How to capture fast signals with the oscilloscope
It is about using springs and not crocodiles, but not just that.
Beware of crocodiles, they are dangerous creatures.
Fede (my favorite test engineer) and I very frequently say to the other: «I told you, measuring right is very difficult». Then we laugh together because we have repeated the sentence hundreds of times, but we say as if that where the first time. The fundamentals of learning is repeating true things and making them part of our guts and brains.
When you measure high bandwidth signals, you have to keep the probe area (signal and ground) as small as possible.
Or said in other words: you have to keep the probe series inductance as low as possible.
If there is a topic that repeats in the guidelines about oscilloscope measurements is this about how to measure high bandwidth signals. However, in practice, I can see that most of the times when someone shows me a distorted waveform, the root cause is improper probe grounding.

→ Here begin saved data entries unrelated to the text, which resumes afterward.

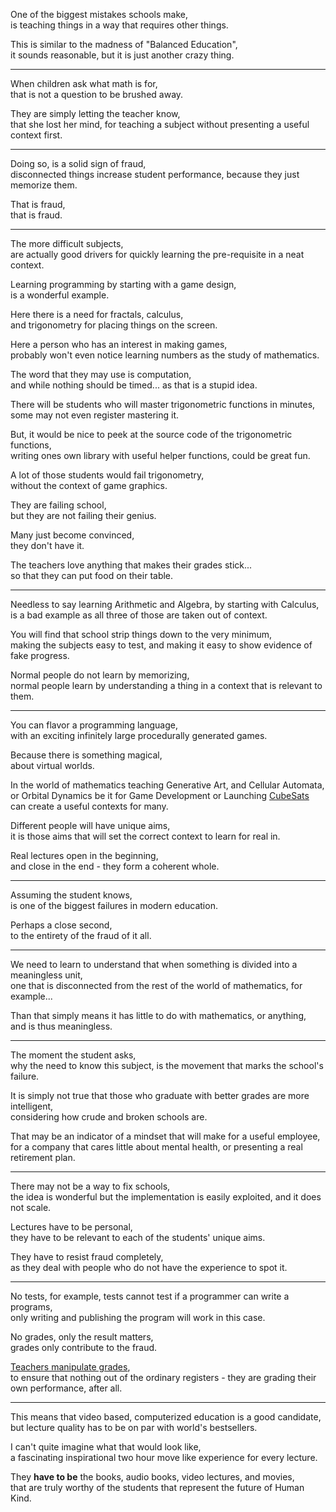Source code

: One of the biggest mistakes schools make,\
is teaching things in a way that requires other things.

This is similar to the madness of "Balanced Education",\
it sounds reasonable, but it is just another crazy thing.

---

When children ask what math is for,\
that is not a question to be brushed away.

They are simply letting the teacher know,\
that she lost her mind, for teaching a subject without presenting a useful context first.

---

Doing so, is a solid sign of fraud,\
disconnected things increase student performance, because they just memorize them.

That is fraud,\
that is fraud.

---

The more difficult subjects,\
are actually good drivers for quickly learning the pre-requisite in a neat context.

Learning programming by starting with a game design,\
is a wonderful example.

Here there is a need for fractals, calculus,\
and trigonometry for placing things on the screen.

Here a person who has an interest in making games,\
probably won't even notice learning numbers as the study of mathematics.

The word that they may use is computation,\
and while nothing should be timed... as that is a stupid idea.

There will be students who will master trigonometric functions in minutes,\
some may not even register mastering it.

But, it would be nice to peek at the source code of the trigonometric functions,\
writing ones own library with useful helper functions, could be great fun.

A lot of those students would fail trigonometry,\
without the context of game graphics.

They are failing school,\
but they are not failing their genius.

Many just become convinced,\
they don't have it.

The teachers love anything that makes their grades stick...\
so that they can put food on their table.

---

Needless to say learning Arithmetic and Algebra, by starting with Calculus,\
is a bad example as all three of those are taken out of context.

You will find that school strip things down to the very minimum,\
making the subjects easy to test, and making it easy to show evidence of fake progress.

Normal people do not learn by memorizing,\
normal people learn by understanding a thing in a context that is relevant to them.

---

You can flavor a programming language,\
with an exciting infinitely large procedurally generated games.

Because there is something magical,\
about virtual worlds.

In the world of mathematics teaching Generative Art, and Cellular Automata,\
or Orbital Dynamics be it for Game Development or Launching [CubeSats](https://en.wikipedia.org/wiki/CubeSat) can create a useful contexts for many.

Different people will have unique aims,\
it is those aims that will set the correct context to learn for real in.

Real lectures open in the beginning,\
and close in the end - they form a coherent whole.

---

Assuming the student knows,\
is one of the biggest failures in modern education.

Perhaps a close second,\
to the entirety of the fraud of it all.

---

We need to learn to understand that when something is divided into a meaningless unit,\
one that is disconnected from the rest of the world of mathematics, for example...

Than that simply means it has little to do with mathematics, or anything,\
and is thus meaningless.

---

The moment the student asks,\
why the need to know this subject, is the movement that marks the school's failure.

It is simply not true that those who graduate with better grades are more intelligent,\
considering how crude and broken schools are.

That may be an indicator of a mindset that will make for a useful employee,\
for a company that cares little about mental health, or presenting a real retirement plan.

---

There may not be a way to fix schools,\
the idea is wonderful but the implementation is easily exploited, and it does not scale.

Lectures have to be personal,\
they have to be relevant to each of the students' unique aims.

They have to resist fraud completely,\
as they deal with people who do not have the experience to spot it.

---

No tests, for example, tests cannot test if a programmer can write a programs,\
only writing and publishing the program will work in this case.

No grades, only the result matters,\
grades only contribute to the fraud.

[Teachers manipulate grades](https://www.youtube.com/watch?v=DzSnvxejenY),\
to ensure that nothing out of the ordinary registers - they are grading their own performance, after all.

---

This means that video based, computerized education is a good candidate,\
but lecture quality has to be on par with world's bestsellers.

I can't quite imagine what that would look like,\
a fascinating inspirational two hour move like experience for every lecture.

They **have to be** the books, audio books, video lectures, and movies,\
that are truly worthy of the students that represent the future of Human Kind.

To illustrate this, I am going to show a practical example I had to deal myself few months ago.
Problem statement
I had a Digilent Cmod A7 37T FPGA module which is connected to a custom made board to test cables at high data rate. In order to be able to synchronize the transmit sequence, I have programmed an FPGA pin to generate a pulse which has the width of one period of a 120 MHz signal (8.3 ns). While this is just an optional synchronization signal, measuring it properly is a challenging task.
The first measurement was done (on purpose) in improper way, by using the most immediate approach: I connected the scope probe to the test pin in the daughter board and the probe crocodile to a close GND test point. The green colored daughter board is a multilayer PCB with a ground plane flooded with copper.
The signal obtained is shown in the following oscilloscope screenshot.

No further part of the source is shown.